● WORK TO COMPLETE
Would you give the entries again word for word, with no pictures in the copy?

------ THE INPUT ------

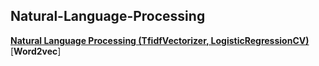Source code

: ## Natural-Language-Processing
[**Natural Language Processing (TfidfVectorizer, LogisticRegressionCV)**](https://github.com/urwinday/Natural-Language-Processing/blob/master/08-ML-Natural_Language_Processing.ipynb)
[**Word2vec**]

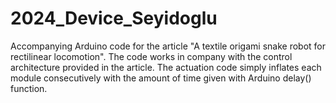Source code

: # 2024_Device_Seyidoglu
Accompanying Arduino code for the article "A textile origami snake robot for rectilinear locomotion".
The code works in company with the control architecture provided in the article.
The actuation code simply inflates each module consecutively with the amount of time given with Arduino delay() function.
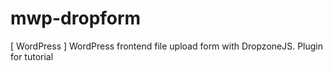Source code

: # mwp-dropform
[ WordPress ] WordPress frontend file upload form with DropzoneJS. Plugin for tutorial
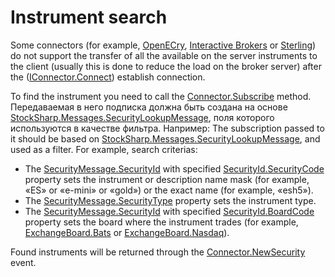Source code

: # Instrument search

Some connectors (for example, [OpenECry](OEC.md), [Interactive Brokers](IB.md) or [Sterling](Sterling.md)) do not support the transfer of all the available on the server instruments to the client (usually this is done to reduce the load on the broker server) after the ([IConnector.Connect](xref:StockSharp.BusinessEntities.IConnector.Connect)) establish connection. 

To find the instrument you need to call the [Connector.Subscribe](xref:StockSharp.Algo.Connector.Subscribe(StockSharp.Algo.Subscription)) method. Передаваемая в него подписка должна быть создана на основе [StockSharp.Messages.SecurityLookupMessage](xref:StockSharp.Messages.SecurityLookupMessage), поля которого используются в качестве фильтра. Например: The subscription passed to it should be based on [StockSharp.Messages.SecurityLookupMessage](xref:StockSharp.Messages.SecurityLookupMessage), and used as a filter. For example, search criterias: 

- The [SecurityMessage.SecurityId](xref:StockSharp.Messages.SecurityMessage.SecurityId) with specified [SecurityId.SecurityCode](xref:StockSharp.Messages.SecurityId.SecurityCode) property sets the instrument or description name mask (for example, «ES» or «e\-mini» or «gold») or the exact name (for example, «esh5»).
- The [SecurityMessage.SecurityType](xref:StockSharp.Messages.SecurityMessage.SecurityType) property sets the instrument type.
- The [SecurityMessage.SecurityId](xref:StockSharp.Messages.SecurityMessage.SecurityId) with specified [SecurityId.BoardCode](xref:StockSharp.Messages.SecurityId.BoardCode) property sets the board where the instrument trades (for example, [ExchangeBoard.Bats](xref:StockSharp.BusinessEntities.ExchangeBoard.Bats) or [ExchangeBoard.Nasdaq](xref:StockSharp.BusinessEntities.ExchangeBoard.Nasdaq)).

Found instruments will be returned through the [Connector.NewSecurity](xref:StockSharp.Algo.Connector.NewSecurity) event. 
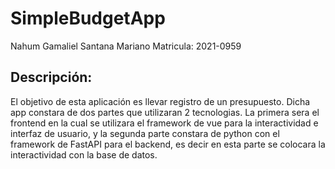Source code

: # SimpleBudgetApp

Nahum Gamaliel Santana Mariano
Matricula: 2021-0959

## Descripción:
El objetivo de esta aplicación es llevar registro de un presupuesto. Dicha app constara de dos partes que utilizaran 2 tecnologias. La primera sera el frontend en la cual se utilizara el framework de vue para la interactividad e interfaz de usuario, y la segunda parte constara de python con el framework de FastAPI para el backend, es decir en esta parte se colocara la interactividad con la base de datos.

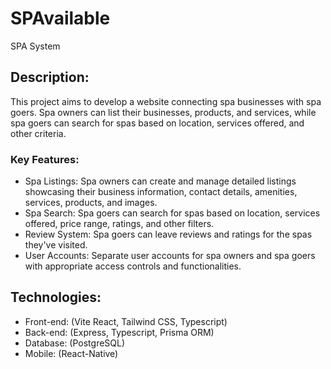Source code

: # SPAvailable
SPA System

## Description:

This project aims to develop a website connecting spa businesses with spa goers. Spa owners can list their businesses, products, and services, while spa goers can search for spas based on location, services offered, and other criteria.

### Key Features:

- Spa Listings: Spa owners can create and manage detailed listings showcasing their business information, contact details, amenities, services, products, and images.
- Spa Search: Spa goers can search for spas based on location, services offered, price range, ratings, and other filters.
- Review System: Spa goers can leave reviews and ratings for the spas they've visited.
- User Accounts: Separate user accounts for spa owners and spa goers with appropriate access controls and functionalities.

## Technologies:

- Front-end: (Vite React, Tailwind CSS, Typescript)
- Back-end: (Express, Typescript, Prisma ORM)
- Database: (PostgreSQL)
- Mobile: (React-Native)
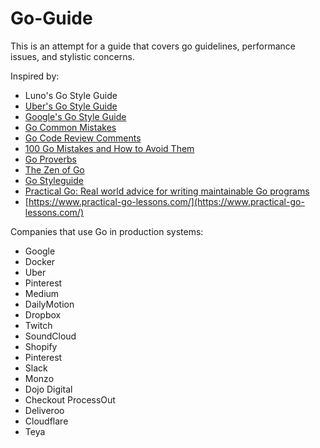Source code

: # Go-Guide

This is an attempt for a guide that covers go guidelines, performance issues, and stylistic concerns.

Inspired by:

* Luno's Go Style Guide
* [Uber's Go Style Guide](https://github.com/uber-go/guide/blob/master/style.md#format-strings-outside-printf)
* [Google's Go Style Guide](https://google.github.io/styleguide/go/)
* [Go Common Mistakes](https://github.com/golang/go/wiki/CommonMistakes)
* [Go Code Review Comments](https://github.com/golang/go/wiki/CodeReviewComments)
* [100 Go Mistakes and How to Avoid Them](https://github.com/teivah/100-go-mistakes)
* [Go Proverbs](https://go-proverbs.github.io/)
* [The Zen of Go](https://the-zen-of-go.netlify.app/)
* [Go Styleguide](https://github.com/bahlo/go-styleguide)
* [Practical Go: Real world advice for writing maintainable Go programs](https://dave.cheney.net/practical-go/presentations/qcon-china.html)
* [https://www.practical-go-lessons.com/](https://www.practical-go-lessons.com/)

Companies that use Go in production systems:

* Google
* Docker
* Uber
* Pinterest
* Medium
* DailyMotion
* Dropbox
* Twitch
* SoundCloud
* Shopify
* Pinterest
* Slack
* Monzo
* Dojo Digital
* Checkout ProcessOut
* Deliveroo
* Cloudflare
* Teya
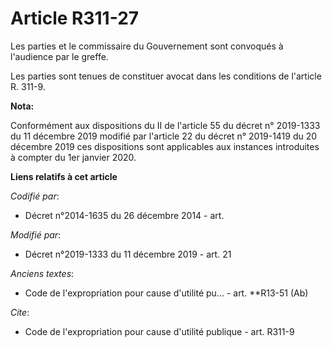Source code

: # Article R311-27

Les parties et le commissaire du Gouvernement sont convoqués à l'audience par le greffe. 

Les parties sont tenues de constituer avocat dans les conditions de l'article R. 311-9.

**Nota:**

Conformément aux dispositions du II de l'article 55 du décret n° 2019-1333 du 11 décembre 2019 modifié par l'article 22 du
décret n° 2019-1419 du 20 décembre 2019 ces dispositions sont applicables aux instances introduites à compter du 1er janvier
2020.

**Liens relatifs à cet article**

_Codifié par_:

  - Décret n°2014-1635 du 26 décembre 2014 - art.

_Modifié par_:

  - Décret n°2019-1333 du 11 décembre 2019 - art. 21

_Anciens textes_:

  - Code de l'expropriation pour cause d'utilité pu... - art. **R13-51 (Ab)

_Cite_:

  - Code de l'expropriation pour cause d'utilité publique - art. R311-9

------

● ANSWER SPACE
Source code

: ## Natural-Language-Processing
[**Natural Language Processing (TfidfVectorizer, LogisticRegressionCV)**](https://github.com/urwinday/Natural-Language-Processing/blob/master/08-ML-Natural_Language_Processing.ipynb)
[**Word2vec**]

Source code

: # 2024_Device_Seyidoglu
Accompanying Arduino code for the article "A textile origami snake robot for rectilinear locomotion".
The code works in company with the control architecture provided in the article.
The actuation code simply inflates each module consecutively with the amount of time given with Arduino delay() function.
Source code

: # mwp-dropform
[ WordPress ] WordPress frontend file upload form with DropzoneJS. Plugin for tutorial
Source code

: # Instrument search

Some connectors (for example, [OpenECry](OEC.md), [Interactive Brokers](IB.md) or [Sterling](Sterling.md)) do not support the transfer of all the available on the server instruments to the client (usually this is done to reduce the load on the broker server) after the ([IConnector.Connect](xref:StockSharp.BusinessEntities.IConnector.Connect)) establish connection. 

To find the instrument you need to call the [Connector.Subscribe](xref:StockSharp.Algo.Connector.Subscribe(StockSharp.Algo.Subscription)) method. Передаваемая в него подписка должна быть создана на основе [StockSharp.Messages.SecurityLookupMessage](xref:StockSharp.Messages.SecurityLookupMessage), поля которого используются в качестве фильтра. Например: The subscription passed to it should be based on [StockSharp.Messages.SecurityLookupMessage](xref:StockSharp.Messages.SecurityLookupMessage), and used as a filter. For example, search criterias: 

- The [SecurityMessage.SecurityId](xref:StockSharp.Messages.SecurityMessage.SecurityId) with specified [SecurityId.SecurityCode](xref:StockSharp.Messages.SecurityId.SecurityCode) property sets the instrument or description name mask (for example, «ES» or «e\-mini» or «gold») or the exact name (for example, «esh5»).
- The [SecurityMessage.SecurityType](xref:StockSharp.Messages.SecurityMessage.SecurityType) property sets the instrument type.
- The [SecurityMessage.SecurityId](xref:StockSharp.Messages.SecurityMessage.SecurityId) with specified [SecurityId.BoardCode](xref:StockSharp.Messages.SecurityId.BoardCode) property sets the board where the instrument trades (for example, [ExchangeBoard.Bats](xref:StockSharp.BusinessEntities.ExchangeBoard.Bats) or [ExchangeBoard.Nasdaq](xref:StockSharp.BusinessEntities.ExchangeBoard.Nasdaq)).

Found instruments will be returned through the [Connector.NewSecurity](xref:StockSharp.Algo.Connector.NewSecurity) event. 
Source code

: # SimpleBudgetApp

Nahum Gamaliel Santana Mariano
Matricula: 2021-0959

## Descripción:
El objetivo de esta aplicación es llevar registro de un presupuesto. Dicha app constara de dos partes que utilizaran 2 tecnologias. La primera sera el frontend en la cual se utilizara el framework de vue para la interactividad e interfaz de usuario, y la segunda parte constara de python con el framework de FastAPI para el backend, es decir en esta parte se colocara la interactividad con la base de datos.

Source code

: # SPAvailable
SPA System

## Description:

This project aims to develop a website connecting spa businesses with spa goers. Spa owners can list their businesses, products, and services, while spa goers can search for spas based on location, services offered, and other criteria.

### Key Features:

- Spa Listings: Spa owners can create and manage detailed listings showcasing their business information, contact details, amenities, services, products, and images.
- Spa Search: Spa goers can search for spas based on location, services offered, price range, ratings, and other filters.
- Review System: Spa goers can leave reviews and ratings for the spas they've visited.
- User Accounts: Separate user accounts for spa owners and spa goers with appropriate access controls and functionalities.

## Technologies:

- Front-end: (Vite React, Tailwind CSS, Typescript)
- Back-end: (Express, Typescript, Prisma ORM)
- Database: (PostgreSQL)
- Mobile: (React-Native)
Source code

: # Go-Guide

This is an attempt for a guide that covers go guidelines, performance issues, and stylistic concerns.

Inspired by:

* Luno's Go Style Guide
* [Uber's Go Style Guide](https://github.com/uber-go/guide/blob/master/style.md#format-strings-outside-printf)
* [Google's Go Style Guide](https://google.github.io/styleguide/go/)
* [Go Common Mistakes](https://github.com/golang/go/wiki/CommonMistakes)
* [Go Code Review Comments](https://github.com/golang/go/wiki/CodeReviewComments)
* [100 Go Mistakes and How to Avoid Them](https://github.com/teivah/100-go-mistakes)
* [Go Proverbs](https://go-proverbs.github.io/)
* [The Zen of Go](https://the-zen-of-go.netlify.app/)
* [Go Styleguide](https://github.com/bahlo/go-styleguide)
* [Practical Go: Real world advice for writing maintainable Go programs](https://dave.cheney.net/practical-go/presentations/qcon-china.html)
* [https://www.practical-go-lessons.com/](https://www.practical-go-lessons.com/)

Companies that use Go in production systems:

* Google
* Docker
* Uber
* Pinterest
* Medium
* DailyMotion
* Dropbox
* Twitch
* SoundCloud
* Shopify
* Pinterest
* Slack
* Monzo
* Dojo Digital
* Checkout ProcessOut
* Deliveroo
* Cloudflare
* Teya
Source code

: # Article R311-27

Les parties et le commissaire du Gouvernement sont convoqués à l'audience par le greffe. 

Les parties sont tenues de constituer avocat dans les conditions de l'article R. 311-9.

**Nota:**

Conformément aux dispositions du II de l'article 55 du décret n° 2019-1333 du 11 décembre 2019 modifié par l'article 22 du
décret n° 2019-1419 du 20 décembre 2019 ces dispositions sont applicables aux instances introduites à compter du 1er janvier
2020.

**Liens relatifs à cet article**

_Codifié par_:

  - Décret n°2014-1635 du 26 décembre 2014 - art.

_Modifié par_:

  - Décret n°2019-1333 du 11 décembre 2019 - art. 21

_Anciens textes_:

  - Code de l'expropriation pour cause d'utilité pu... - art. **R13-51 (Ab)

_Cite_:

  - Code de l'expropriation pour cause d'utilité publique - art. R311-9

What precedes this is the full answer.